> [WORK TASK]:
Where the records hold the string "because", show the whole line it sits on.

(Saved data entries)

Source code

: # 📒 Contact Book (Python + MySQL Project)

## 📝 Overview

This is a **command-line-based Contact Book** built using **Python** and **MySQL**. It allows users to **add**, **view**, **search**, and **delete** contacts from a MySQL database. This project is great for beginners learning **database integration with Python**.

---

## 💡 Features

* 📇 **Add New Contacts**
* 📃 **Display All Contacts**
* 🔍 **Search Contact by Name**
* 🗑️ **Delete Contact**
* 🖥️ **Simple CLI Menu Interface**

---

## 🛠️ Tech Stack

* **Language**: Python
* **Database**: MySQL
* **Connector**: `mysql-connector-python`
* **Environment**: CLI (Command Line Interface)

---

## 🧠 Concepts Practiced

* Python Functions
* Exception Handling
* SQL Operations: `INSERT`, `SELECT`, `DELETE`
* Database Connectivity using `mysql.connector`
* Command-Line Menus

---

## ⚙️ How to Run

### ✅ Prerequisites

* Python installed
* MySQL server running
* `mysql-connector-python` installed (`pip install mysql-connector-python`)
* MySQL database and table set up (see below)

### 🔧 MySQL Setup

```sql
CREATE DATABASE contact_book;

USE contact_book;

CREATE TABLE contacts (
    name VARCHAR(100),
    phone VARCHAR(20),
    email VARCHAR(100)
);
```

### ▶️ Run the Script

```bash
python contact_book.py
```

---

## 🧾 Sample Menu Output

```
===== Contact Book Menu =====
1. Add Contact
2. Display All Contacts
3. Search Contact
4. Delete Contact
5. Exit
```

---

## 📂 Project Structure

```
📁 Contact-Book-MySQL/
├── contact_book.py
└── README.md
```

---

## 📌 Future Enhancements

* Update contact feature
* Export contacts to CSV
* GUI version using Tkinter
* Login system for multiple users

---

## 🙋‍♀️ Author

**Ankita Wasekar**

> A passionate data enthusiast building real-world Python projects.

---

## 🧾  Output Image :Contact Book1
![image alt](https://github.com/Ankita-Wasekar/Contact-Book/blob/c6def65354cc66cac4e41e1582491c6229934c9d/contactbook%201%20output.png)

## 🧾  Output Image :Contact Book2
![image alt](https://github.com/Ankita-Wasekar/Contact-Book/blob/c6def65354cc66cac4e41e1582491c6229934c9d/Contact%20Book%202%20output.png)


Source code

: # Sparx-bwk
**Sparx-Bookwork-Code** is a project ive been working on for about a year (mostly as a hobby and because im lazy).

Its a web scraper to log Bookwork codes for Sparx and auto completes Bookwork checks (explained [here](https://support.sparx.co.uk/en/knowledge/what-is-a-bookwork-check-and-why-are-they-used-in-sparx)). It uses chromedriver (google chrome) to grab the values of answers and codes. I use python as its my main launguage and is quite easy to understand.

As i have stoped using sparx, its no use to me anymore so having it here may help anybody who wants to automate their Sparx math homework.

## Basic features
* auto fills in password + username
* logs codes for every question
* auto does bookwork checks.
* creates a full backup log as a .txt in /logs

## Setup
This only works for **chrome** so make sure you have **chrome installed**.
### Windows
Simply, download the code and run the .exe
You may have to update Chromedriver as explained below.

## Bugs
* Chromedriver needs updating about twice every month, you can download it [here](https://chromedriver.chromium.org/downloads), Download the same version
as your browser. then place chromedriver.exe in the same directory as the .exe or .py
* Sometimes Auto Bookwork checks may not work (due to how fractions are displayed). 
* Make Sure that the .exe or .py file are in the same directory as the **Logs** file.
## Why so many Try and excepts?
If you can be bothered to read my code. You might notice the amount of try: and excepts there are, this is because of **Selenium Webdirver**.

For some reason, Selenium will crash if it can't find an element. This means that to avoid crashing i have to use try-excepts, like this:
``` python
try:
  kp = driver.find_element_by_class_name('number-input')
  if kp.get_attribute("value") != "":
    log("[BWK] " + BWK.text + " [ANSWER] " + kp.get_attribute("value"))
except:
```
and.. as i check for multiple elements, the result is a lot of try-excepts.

> [RESULT FOR THIS TASK]:
**Sparx-Bookwork-Code** is a project ive been working on for about a year (mostly as a hobby and because im lazy).
If you can be bothered to read my code. You might notice the amount of try: and excepts there are, this is because of **Selenium Webdirver**.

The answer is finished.